About this exercise
Beneath this task are records; print exactly the stretch of them from the line with "Let's say you" through the line with "To evaluate a LLama", both ends included.

(Stored data)

================================

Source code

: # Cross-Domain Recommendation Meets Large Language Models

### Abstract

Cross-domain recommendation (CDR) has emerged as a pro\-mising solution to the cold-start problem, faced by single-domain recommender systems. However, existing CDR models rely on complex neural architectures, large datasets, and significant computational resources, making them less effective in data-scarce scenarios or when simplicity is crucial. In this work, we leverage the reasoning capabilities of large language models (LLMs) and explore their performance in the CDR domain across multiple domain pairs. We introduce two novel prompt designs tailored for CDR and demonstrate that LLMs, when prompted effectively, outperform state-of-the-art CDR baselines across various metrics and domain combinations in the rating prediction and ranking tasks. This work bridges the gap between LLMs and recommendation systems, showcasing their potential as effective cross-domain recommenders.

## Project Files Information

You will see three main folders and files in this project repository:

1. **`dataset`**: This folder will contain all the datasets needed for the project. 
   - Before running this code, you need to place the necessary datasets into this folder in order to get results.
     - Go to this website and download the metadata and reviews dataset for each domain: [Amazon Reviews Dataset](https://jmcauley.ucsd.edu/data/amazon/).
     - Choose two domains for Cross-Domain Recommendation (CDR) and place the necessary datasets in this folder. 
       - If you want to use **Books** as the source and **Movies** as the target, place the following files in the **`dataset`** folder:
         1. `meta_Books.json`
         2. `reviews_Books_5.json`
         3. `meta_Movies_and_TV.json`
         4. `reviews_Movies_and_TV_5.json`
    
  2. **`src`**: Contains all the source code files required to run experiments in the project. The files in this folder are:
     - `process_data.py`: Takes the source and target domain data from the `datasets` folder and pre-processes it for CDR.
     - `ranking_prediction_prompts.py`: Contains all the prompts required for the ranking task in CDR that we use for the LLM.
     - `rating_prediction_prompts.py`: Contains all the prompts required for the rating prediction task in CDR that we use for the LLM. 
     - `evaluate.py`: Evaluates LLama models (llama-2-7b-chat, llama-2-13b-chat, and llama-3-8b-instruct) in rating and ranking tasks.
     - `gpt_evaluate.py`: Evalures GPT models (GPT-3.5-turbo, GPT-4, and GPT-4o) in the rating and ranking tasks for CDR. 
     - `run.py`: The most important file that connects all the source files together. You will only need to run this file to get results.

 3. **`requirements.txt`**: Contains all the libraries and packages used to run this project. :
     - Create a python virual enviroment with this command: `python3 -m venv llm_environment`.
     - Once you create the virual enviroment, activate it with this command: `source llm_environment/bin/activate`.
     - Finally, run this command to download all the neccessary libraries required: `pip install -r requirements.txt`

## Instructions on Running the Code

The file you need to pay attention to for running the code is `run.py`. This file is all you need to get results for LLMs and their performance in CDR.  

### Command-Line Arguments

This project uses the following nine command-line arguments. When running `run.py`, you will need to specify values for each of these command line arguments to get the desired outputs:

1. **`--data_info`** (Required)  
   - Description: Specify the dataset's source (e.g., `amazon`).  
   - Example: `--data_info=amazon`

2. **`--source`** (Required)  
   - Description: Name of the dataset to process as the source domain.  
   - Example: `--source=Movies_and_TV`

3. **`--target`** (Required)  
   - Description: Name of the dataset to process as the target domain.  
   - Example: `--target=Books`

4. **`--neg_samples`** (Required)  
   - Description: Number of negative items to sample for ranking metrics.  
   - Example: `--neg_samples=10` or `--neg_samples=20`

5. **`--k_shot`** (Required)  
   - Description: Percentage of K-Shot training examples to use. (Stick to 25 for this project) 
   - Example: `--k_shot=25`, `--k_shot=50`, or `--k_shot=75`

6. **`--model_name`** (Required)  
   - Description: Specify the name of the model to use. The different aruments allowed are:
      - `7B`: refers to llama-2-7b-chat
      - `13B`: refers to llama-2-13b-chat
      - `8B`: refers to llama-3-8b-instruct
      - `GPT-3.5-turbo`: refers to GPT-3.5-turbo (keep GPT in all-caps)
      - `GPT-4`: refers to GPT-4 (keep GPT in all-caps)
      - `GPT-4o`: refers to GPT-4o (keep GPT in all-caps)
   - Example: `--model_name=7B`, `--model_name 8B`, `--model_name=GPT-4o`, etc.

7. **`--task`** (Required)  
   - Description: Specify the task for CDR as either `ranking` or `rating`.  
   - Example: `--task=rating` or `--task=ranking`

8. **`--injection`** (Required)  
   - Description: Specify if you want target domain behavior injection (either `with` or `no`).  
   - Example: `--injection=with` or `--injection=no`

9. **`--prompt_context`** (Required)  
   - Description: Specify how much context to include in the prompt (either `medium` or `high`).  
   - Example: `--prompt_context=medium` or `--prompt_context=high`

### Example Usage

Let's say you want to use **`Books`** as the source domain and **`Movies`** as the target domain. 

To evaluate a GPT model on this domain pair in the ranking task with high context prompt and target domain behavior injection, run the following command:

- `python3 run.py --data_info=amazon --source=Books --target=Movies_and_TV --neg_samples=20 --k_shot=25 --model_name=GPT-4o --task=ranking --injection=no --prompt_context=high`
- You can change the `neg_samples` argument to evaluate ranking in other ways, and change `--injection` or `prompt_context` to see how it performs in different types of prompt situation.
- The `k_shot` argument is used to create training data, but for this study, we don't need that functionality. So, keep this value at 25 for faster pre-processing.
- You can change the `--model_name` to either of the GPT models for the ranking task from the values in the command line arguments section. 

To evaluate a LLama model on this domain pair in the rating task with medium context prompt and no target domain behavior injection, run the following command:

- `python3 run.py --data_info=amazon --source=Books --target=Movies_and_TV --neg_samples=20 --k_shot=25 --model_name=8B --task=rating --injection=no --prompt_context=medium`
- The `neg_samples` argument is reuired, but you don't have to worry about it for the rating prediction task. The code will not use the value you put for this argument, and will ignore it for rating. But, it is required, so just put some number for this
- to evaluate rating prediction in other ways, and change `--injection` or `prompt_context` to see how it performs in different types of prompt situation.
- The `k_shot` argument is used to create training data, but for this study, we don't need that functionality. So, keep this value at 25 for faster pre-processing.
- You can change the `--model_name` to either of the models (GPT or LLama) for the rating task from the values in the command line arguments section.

================================

Result of this task
Let's say you want to use **`Books`** as the source domain and **`Movies`** as the target domain. 

To evaluate a GPT model on this domain pair in the ranking task with high context prompt and target domain behavior injection, run the following command:

- `python3 run.py --data_info=amazon --source=Books --target=Movies_and_TV --neg_samples=20 --k_shot=25 --model_name=GPT-4o --task=ranking --injection=no --prompt_context=high`
- You can change the `neg_samples` argument to evaluate ranking in other ways, and change `--injection` or `prompt_context` to see how it performs in different types of prompt situation.
- The `k_shot` argument is used to create training data, but for this study, we don't need that functionality. So, keep this value at 25 for faster pre-processing.
- You can change the `--model_name` to either of the GPT models for the ranking task from the values in the command line arguments section. 

To evaluate a LLama model on this domain pair in the rating task with medium context prompt and no target domain behavior injection, run the following command:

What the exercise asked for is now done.